Primal-dual algorithm for contextual stochastic combinatorial optimization

TL;DR

This paper presents a new primal-dual algorithm integrating neural networks and combinatorial optimization for contextual stochastic decision-making, demonstrating efficiency and scalability in complex problems.

Contribution

It introduces a novel primal-dual approach with a surrogate learning problem and regularization, extending Fenchel-Young loss and enabling tractable updates in stochastic combinatorial optimization.

Findings

Algorithm converges linearly under certain conditions.

Achieves performance comparable to expensive heuristics.

Scalable and efficient on complex stochastic problems.

Abstract

This paper introduces a novel approach to contextual stochastic optimization, integrating operations research and machine learning to address decision-making under uncertainty.
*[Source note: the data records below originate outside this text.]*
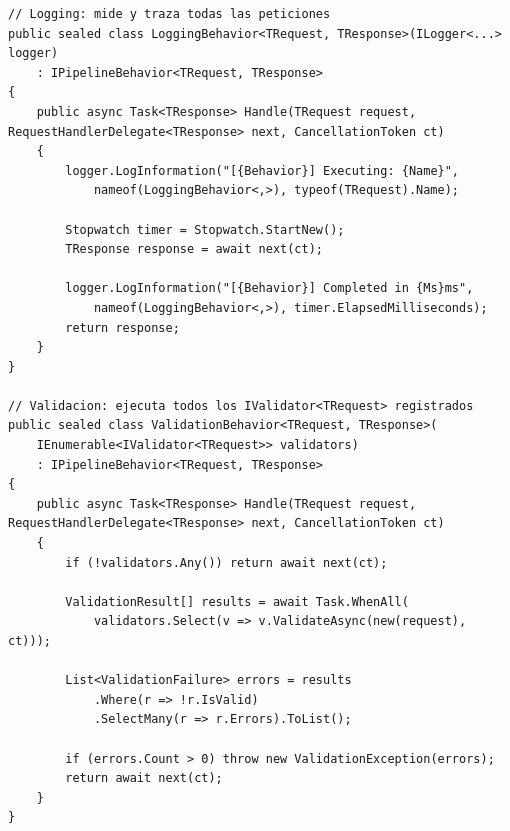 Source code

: \begin{lstlisting}[float=htbp, style=CSharp, caption={Implementación del patrón Decorator mediante Pipeline Behaviors para trazabilidad y validación.}, label={lst:decorator_mediatr}]
// Logging: mide y traza todas las peticiones
public sealed class LoggingBehavior<TRequest, TResponse>(ILogger<...> logger)
    : IPipelineBehavior<TRequest, TResponse>
{
    public async Task<TResponse> Handle(TRequest request, RequestHandlerDelegate<TResponse> next, CancellationToken ct)
    {
        logger.LogInformation("[{Behavior}] Executing: {Name}", 
            nameof(LoggingBehavior<,>), typeof(TRequest).Name);
            
        Stopwatch timer = Stopwatch.StartNew();
        TResponse response = await next(ct);
        
        logger.LogInformation("[{Behavior}] Completed in {Ms}ms", 
            nameof(LoggingBehavior<,>), timer.ElapsedMilliseconds);
        return response;
    }
}

// Validacion: ejecuta todos los IValidator<TRequest> registrados
public sealed class ValidationBehavior<TRequest, TResponse>(
    IEnumerable<IValidator<TRequest>> validators)
    : IPipelineBehavior<TRequest, TResponse>
{
    public async Task<TResponse> Handle(TRequest request, RequestHandlerDelegate<TResponse> next, CancellationToken ct)
    {
        if (!validators.Any()) return await next(ct);
        
        ValidationResult[] results = await Task.WhenAll(
            validators.Select(v => v.ValidateAsync(new(request), ct)));
            
        List<ValidationFailure> errors = results
            .Where(r => !r.IsValid)
            .SelectMany(r => r.Errors).ToList();
            
        if (errors.Count > 0) throw new ValidationException(errors);
        return await next(ct);
    }
}
\end{lstlisting}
Traditional methods often fail to leverage contextual information, which underscores the necessity for new algorithms. In this study, we utilize neural networks with combinatorial optimization layers to encode policies. Our goal is to minimize the empirical risk, which is estimated from past data on uncertain parameters and contexts. To that end, we present a surrogate learning problem and a generic primal-dual algorithm that is applicable to various combinatorial settings in stochastic optimization. Our approach extends classic Fenchel-Young loss results and introduces a new regularization method using sparse perturbations on the distribution simplex. This allows for tractable updates in the original space and can accommodate diverse objective functions. We demonstrate the linear convergence of our algorithm under certain conditions and provide a bound on the non-optimality of the resulting policy in terms of the empirical risk. Experiments on a contextual stochastic minimum weight spanning tree problem show that our algorithm is efficient and scalable, achieving performance comparable to imitation learning of solutions computed using an expensive Lagrangian-based heuristic.